In this study, nine (9) models were set up: two (2) non-spatial models with different set of covariates included, one spatial model without covariates, and five (5) spatial models with different set of covariates. The Watanabe-Akaike information criterion (WAIC) was employed to investigate how well each of these nine (9) models fits the data, and to select the model that relatively fits the data well among the competing models. The level of uncertainty in the fitted model estimates were quantified by estimating the 95% credible intervals and the standard errors and map these uncertainties continuously across the whole of Ghana. Furthermore, the study compares the predictive maps for the spatial model with covariate and spatial model without covariates to examine if the included covariates in the spatial model explained some differences in malaria prevalence predictive maps. The study investigated how well the predictive model performs in the presence of new data via cross-validation procedure by splitting the data into training and validation sets, a common and generally accepted model validation approach in this area [30]. The R-INLA package [29, 31] was used for all the analyses.
Model validation
It is critical to examine how well the predictive model performs, especially in the presence of new data. This study employed cross-validation approach to assess the predictive performance of the model under out of sample procedure. First, the data was split into training and validation sets, and set a seed of 123 to make the partition reproducible. The model was trained on 75% of the samples and tested on 25% of the samples. The study assessed the model predictive performance by plotting the observed and the predicted malaria prevalence and estimated the resultant correlation.
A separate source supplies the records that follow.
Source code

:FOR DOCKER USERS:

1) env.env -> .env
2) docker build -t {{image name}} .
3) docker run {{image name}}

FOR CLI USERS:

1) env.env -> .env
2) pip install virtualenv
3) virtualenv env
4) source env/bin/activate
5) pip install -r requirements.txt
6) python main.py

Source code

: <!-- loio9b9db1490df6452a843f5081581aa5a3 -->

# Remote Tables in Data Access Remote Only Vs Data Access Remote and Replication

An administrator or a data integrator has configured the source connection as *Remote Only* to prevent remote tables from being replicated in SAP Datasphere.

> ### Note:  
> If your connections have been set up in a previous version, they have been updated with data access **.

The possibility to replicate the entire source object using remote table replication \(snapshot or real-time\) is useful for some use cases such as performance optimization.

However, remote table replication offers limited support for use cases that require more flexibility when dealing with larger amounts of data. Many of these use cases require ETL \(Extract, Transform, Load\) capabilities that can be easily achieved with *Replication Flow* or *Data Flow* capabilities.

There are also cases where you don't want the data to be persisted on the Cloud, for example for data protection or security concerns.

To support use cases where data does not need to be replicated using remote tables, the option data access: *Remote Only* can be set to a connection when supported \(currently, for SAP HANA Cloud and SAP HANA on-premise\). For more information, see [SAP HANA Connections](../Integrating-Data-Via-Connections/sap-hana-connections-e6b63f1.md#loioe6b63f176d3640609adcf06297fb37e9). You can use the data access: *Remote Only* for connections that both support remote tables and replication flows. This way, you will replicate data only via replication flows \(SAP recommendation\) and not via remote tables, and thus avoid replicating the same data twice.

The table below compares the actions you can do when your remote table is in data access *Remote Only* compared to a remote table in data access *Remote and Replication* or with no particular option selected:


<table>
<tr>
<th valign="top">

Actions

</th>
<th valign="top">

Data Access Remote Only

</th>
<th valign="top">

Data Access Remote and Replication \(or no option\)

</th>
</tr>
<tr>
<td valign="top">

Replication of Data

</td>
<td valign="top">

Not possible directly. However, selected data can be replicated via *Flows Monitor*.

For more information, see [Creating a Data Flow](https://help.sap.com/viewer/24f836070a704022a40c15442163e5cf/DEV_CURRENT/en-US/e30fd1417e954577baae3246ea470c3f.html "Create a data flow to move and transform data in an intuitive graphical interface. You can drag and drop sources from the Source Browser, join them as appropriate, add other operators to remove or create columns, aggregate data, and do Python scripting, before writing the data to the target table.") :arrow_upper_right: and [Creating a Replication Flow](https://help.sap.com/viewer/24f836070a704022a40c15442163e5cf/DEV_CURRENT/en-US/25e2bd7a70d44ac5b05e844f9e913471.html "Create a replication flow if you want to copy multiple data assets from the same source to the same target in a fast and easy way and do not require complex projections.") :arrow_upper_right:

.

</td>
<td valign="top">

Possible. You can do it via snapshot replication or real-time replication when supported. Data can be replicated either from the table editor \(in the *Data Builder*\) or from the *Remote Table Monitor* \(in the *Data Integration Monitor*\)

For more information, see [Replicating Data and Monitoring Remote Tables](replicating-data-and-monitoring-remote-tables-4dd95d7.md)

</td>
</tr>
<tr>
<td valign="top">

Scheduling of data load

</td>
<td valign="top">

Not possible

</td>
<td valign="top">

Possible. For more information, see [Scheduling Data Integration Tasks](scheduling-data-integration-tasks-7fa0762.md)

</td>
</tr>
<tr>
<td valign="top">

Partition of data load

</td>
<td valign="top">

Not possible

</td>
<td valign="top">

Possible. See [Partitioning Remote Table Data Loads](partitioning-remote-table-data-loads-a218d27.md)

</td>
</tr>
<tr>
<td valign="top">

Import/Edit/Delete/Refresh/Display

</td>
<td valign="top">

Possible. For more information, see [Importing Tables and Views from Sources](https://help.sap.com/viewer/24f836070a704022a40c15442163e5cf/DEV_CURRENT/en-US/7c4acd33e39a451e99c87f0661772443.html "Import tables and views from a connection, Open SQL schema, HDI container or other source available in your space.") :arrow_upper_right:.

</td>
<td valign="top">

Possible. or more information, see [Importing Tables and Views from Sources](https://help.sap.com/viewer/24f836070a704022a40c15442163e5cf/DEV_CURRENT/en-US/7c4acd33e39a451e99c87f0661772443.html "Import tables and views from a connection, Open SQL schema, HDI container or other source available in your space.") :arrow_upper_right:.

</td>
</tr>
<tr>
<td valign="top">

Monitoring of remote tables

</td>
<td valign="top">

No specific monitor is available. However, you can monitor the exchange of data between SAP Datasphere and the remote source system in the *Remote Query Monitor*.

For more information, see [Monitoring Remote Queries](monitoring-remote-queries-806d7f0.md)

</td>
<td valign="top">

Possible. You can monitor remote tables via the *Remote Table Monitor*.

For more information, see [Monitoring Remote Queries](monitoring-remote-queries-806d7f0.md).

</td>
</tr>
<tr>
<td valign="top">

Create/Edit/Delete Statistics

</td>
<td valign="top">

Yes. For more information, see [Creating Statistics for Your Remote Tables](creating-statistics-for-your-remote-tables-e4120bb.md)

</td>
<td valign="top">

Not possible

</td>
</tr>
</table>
Interactive web-based mapping of the predicted malaria prevalence
To support policymakers with readily available quality data for targeted policy and intervention strategies, especially for malaria surveillance amidst limited public health resources in these settings, the study produced interactive web-based maps for the predicted malaria prevalence to improve visualization and identification of higher risk communities for urgent intervention and further research in this setting where universal intervention is practically impossible due to limited public health resources. The spatsurv, rgdal, leaflet, and sp packages in R version 4.2.0 and RStudio [32, 33] were used to support the development of the interactive web-based predicted malaria prevalence maps.
Ethical consideration
Permission was granted by DHS MEASURE Program to use the 2019 GMIS data for the study. The data is freely available after a simple, registration-access request at the link https://dhsprogram.com/data/dataset_admin/index.cfm. The protocol for the 2019 GMIS was approved by the Ghana Health Service Ethical Review Committee and ICF’s Institutional Review Board [11].
The role of the funding source
The present study did not receive any support from any funding source. Also, the funders of the original survey played no role in the design, data collection, analysis, interpretation, writing of the manuscript, and the decision to submit this manuscript. The author confirm that he has full access to all the data in this study and accept responsibility to submit for publication.